- [The problem]
Tell how many lines in the data below include the word "學生A抄的試卷". The answer is the number only.
[[ Dataset excerpts, beginning ]]
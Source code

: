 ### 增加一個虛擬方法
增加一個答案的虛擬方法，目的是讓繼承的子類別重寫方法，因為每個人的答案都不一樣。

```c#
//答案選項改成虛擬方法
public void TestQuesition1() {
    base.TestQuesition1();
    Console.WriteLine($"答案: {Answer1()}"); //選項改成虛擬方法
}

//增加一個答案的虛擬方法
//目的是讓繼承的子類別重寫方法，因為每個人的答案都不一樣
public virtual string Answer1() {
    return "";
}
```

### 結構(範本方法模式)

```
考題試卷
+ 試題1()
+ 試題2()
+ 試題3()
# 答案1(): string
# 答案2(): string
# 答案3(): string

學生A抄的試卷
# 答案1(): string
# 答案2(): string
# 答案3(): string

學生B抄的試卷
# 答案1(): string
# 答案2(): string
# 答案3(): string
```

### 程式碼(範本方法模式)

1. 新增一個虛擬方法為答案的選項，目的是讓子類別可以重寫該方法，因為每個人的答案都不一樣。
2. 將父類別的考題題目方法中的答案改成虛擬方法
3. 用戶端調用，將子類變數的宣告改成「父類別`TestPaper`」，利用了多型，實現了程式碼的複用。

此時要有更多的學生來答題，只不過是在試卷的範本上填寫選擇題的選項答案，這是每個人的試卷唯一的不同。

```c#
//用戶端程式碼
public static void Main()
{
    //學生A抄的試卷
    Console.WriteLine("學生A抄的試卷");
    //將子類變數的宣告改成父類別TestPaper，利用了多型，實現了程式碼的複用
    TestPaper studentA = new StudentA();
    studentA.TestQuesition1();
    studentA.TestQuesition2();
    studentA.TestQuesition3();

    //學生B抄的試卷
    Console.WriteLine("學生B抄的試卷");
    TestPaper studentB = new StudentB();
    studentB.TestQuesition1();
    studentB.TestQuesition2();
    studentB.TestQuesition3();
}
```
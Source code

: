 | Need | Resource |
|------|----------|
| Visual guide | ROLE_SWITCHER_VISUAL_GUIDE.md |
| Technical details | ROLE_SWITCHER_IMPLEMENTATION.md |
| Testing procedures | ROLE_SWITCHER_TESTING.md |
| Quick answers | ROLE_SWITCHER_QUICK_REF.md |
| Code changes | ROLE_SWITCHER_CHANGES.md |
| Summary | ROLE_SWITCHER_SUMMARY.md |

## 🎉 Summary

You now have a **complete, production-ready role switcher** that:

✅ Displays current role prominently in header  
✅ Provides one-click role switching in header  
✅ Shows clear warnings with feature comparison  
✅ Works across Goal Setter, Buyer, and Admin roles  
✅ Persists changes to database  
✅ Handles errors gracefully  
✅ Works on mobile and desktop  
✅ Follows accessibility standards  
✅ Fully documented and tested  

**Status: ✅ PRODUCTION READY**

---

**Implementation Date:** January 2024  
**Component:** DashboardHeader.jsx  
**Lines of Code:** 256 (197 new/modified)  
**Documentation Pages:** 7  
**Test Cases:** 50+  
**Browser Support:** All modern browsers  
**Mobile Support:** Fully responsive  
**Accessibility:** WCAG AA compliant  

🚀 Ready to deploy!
[[ Dataset excerpts, end ]]
- [Exercise output]
3